Behind her, the overstuffed cushions gave her the illusion of warmth, of someone behind her. She stared into the wall of windows and watched the sky. Sometimes she watched the sun rise and pretended those golden rays were warming her as they warmed the earth.
For the past two years, she had only grown colder inside, and lonelier. She had lost something inside herself that she wasn’t certain how to find any longer. She had thought it was her courage, but after the past night, she knew it wasn’t courage.
It was her ability to trust, to care, until Chase held his hand out to her and told her he wasn’t playing games with her. That he wanted her. That he wanted to share her.
Perhaps one of them should have given this nonrelationship a bit more thought, because she could feel it slowly destroying her.
It wasn’t the sharing, it was the loss. When Chase walked away, it meant she would awaken alone, dreaming his arms were around her.

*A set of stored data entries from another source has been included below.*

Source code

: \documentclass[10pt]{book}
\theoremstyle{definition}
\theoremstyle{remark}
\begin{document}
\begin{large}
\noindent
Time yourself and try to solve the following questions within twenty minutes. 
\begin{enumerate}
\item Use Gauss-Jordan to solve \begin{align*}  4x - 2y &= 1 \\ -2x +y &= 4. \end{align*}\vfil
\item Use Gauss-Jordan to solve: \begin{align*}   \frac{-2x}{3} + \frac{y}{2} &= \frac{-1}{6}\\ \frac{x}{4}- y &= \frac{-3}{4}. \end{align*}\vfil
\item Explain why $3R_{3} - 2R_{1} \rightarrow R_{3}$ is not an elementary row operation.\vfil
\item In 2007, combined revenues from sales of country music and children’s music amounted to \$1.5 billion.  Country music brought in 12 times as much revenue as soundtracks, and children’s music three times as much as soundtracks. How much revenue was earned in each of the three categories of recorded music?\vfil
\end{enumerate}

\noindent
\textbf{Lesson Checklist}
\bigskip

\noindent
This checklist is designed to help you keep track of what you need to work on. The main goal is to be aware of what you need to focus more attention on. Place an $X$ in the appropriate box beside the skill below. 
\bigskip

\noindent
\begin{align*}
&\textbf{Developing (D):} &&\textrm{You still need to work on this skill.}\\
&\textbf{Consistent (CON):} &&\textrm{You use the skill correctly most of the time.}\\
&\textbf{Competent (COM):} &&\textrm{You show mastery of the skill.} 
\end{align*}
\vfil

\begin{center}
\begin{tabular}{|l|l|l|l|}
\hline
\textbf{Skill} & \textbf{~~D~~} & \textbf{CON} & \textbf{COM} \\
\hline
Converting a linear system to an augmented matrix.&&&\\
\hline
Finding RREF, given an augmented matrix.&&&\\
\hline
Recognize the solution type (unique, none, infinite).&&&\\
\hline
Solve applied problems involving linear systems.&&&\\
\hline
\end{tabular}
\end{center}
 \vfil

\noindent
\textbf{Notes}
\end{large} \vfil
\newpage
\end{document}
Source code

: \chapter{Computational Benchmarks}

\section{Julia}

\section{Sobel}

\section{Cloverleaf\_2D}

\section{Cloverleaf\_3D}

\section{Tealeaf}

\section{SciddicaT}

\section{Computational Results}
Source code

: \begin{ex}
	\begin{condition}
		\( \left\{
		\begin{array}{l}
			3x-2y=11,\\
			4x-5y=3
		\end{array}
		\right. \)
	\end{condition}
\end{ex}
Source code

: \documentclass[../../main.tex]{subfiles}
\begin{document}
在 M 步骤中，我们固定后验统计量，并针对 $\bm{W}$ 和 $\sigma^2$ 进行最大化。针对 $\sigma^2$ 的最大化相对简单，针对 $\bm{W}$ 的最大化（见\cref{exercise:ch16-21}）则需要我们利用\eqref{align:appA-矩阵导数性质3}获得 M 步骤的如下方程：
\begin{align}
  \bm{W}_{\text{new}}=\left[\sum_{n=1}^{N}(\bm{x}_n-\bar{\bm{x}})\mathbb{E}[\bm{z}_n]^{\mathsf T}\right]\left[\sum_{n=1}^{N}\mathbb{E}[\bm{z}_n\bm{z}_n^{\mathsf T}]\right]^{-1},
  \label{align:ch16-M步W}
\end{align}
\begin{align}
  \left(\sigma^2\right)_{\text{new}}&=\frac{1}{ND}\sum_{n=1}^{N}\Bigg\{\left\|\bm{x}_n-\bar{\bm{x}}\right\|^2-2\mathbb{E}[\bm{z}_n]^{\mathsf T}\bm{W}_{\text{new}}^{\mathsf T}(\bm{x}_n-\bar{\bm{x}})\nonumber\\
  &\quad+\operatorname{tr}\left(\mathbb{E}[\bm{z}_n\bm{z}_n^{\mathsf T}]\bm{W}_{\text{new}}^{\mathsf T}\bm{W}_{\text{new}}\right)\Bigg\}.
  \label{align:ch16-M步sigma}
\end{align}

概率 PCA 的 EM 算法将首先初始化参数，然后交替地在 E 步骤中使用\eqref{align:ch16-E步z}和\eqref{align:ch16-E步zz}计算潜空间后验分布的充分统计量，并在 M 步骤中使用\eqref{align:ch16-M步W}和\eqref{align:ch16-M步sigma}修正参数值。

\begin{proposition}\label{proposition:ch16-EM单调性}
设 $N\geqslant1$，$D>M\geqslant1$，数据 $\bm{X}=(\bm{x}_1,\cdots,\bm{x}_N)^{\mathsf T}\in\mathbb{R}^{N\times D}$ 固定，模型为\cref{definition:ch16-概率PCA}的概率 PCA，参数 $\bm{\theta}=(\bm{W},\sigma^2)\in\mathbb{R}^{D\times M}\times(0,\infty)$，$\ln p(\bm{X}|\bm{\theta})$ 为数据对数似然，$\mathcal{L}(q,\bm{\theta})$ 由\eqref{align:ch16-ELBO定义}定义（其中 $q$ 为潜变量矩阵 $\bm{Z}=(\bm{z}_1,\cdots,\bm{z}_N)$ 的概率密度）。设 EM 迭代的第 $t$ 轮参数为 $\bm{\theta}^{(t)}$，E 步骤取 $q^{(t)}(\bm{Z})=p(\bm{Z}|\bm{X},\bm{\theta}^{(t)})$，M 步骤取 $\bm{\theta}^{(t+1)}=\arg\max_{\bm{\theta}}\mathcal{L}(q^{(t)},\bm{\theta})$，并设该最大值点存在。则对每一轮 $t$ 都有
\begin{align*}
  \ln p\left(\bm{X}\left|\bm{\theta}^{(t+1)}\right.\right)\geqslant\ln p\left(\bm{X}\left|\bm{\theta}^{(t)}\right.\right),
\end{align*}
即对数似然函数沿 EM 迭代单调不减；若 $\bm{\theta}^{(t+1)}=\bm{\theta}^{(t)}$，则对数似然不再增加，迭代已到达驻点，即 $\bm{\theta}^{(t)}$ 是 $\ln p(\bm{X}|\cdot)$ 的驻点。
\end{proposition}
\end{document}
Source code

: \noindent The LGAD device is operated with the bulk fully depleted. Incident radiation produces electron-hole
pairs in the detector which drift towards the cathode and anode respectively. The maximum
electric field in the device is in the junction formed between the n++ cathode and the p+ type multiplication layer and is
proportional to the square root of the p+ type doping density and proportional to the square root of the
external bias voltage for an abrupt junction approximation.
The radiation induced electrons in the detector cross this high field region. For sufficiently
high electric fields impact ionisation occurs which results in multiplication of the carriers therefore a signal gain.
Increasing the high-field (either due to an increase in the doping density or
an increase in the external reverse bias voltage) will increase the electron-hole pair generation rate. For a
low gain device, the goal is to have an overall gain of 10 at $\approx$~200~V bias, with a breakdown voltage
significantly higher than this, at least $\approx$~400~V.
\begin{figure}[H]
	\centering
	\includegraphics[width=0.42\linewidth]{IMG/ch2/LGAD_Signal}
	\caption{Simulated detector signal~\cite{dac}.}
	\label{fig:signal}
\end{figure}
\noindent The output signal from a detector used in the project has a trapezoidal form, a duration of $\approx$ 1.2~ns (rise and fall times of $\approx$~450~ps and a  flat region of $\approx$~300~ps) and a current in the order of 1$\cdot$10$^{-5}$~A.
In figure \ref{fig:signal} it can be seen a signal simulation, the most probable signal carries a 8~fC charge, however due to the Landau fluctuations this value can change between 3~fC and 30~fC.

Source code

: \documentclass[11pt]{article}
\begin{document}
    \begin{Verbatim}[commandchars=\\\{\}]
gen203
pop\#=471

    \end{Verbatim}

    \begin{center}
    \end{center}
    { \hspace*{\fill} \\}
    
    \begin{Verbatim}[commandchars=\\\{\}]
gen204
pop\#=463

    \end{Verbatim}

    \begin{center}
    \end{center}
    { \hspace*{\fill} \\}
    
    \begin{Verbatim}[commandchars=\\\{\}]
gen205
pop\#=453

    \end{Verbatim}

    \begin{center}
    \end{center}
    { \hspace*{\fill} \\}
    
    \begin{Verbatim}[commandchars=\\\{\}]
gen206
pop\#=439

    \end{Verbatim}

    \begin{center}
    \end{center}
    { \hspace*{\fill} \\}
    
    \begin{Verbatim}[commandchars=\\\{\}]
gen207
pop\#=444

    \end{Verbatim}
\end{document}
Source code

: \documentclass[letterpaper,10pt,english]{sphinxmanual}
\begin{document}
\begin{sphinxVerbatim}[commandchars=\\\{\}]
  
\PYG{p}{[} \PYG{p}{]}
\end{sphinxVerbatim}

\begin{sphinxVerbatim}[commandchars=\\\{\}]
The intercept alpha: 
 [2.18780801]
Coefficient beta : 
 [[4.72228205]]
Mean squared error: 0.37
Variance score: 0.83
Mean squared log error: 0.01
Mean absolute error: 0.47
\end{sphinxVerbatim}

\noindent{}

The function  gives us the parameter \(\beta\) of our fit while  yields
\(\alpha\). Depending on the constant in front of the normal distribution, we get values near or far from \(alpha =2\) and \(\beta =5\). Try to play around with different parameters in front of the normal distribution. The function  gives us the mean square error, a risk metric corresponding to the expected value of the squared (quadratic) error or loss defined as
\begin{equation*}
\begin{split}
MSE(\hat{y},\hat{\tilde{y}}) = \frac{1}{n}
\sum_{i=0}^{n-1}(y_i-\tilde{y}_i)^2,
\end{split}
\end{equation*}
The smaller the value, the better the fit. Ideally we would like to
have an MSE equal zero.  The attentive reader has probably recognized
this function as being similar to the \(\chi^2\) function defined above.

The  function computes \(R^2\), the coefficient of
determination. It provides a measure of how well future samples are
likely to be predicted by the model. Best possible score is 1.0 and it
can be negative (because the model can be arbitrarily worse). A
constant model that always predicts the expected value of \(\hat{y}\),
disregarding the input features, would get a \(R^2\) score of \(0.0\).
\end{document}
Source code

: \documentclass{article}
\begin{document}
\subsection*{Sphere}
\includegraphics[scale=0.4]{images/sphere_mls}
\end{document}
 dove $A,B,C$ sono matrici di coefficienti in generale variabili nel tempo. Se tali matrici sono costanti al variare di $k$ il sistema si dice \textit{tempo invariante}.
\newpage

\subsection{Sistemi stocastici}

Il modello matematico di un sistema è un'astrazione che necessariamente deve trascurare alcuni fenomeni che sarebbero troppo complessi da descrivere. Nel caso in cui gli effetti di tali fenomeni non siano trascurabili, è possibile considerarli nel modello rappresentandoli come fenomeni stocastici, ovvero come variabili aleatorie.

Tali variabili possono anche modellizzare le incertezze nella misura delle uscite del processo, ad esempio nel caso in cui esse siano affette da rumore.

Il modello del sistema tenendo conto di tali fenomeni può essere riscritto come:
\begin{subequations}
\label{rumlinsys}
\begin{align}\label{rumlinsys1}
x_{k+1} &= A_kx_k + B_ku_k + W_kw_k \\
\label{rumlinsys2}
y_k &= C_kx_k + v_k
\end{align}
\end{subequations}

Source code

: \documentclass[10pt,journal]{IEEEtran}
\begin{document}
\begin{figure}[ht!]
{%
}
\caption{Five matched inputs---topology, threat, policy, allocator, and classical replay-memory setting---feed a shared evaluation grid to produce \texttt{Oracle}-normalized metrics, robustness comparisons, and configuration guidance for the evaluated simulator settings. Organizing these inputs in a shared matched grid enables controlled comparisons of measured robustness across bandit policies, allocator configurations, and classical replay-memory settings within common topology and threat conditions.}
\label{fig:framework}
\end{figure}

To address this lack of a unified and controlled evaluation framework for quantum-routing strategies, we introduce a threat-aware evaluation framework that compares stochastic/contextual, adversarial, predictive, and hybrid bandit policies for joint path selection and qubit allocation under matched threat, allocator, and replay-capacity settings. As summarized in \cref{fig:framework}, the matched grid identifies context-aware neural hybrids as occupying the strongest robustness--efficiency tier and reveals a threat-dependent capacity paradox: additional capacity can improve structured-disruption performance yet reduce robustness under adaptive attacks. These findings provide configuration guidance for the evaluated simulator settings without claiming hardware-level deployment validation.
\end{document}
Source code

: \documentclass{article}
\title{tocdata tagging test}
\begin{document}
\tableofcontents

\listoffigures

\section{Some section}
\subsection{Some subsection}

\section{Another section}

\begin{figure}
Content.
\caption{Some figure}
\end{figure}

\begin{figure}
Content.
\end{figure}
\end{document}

That knowledge that there was nothing to hold on to throbbed inside her like a vicious wound. There hadn’t been anything to hold on to in far longer than the past two years, and she hadn’t even realized it. Until tonight.
As she stared out the windows, she didn’t count the minutes or the hours. She stared, and remembered Chase. Touching her, holding her, his eyes locked with hers, her imagined feeling that he was touching not just her body, but her soul.
That she was touching him, that her touch went deeper than his flesh.
She was really quite good at fooling herself, she decided. Because for a few precious moments tonight, she had imagined he felt more for her than desire, more for her than the other women he had taken.
Those women he had spent the night with.
Those women he had taken to the opera, to dinner, to the clubs he frequented. Those women he was seen with in public without shame.
And the only time she was seen with him was when they were leaving. Disappearing.
She wiped the tears from her cheeks as the sun began to peek over the horizon. She sniffed back any sobs that might escape and reminded herself that she shouldn’t have expected more.
He hadn’t promised her emotion. He hadn’t promised to warm her.
He had just promised her the pleasure.
She had no right to complain, no right to feel slighted. But the woman he touched, the heart that beat inside her, felt very, very slighted.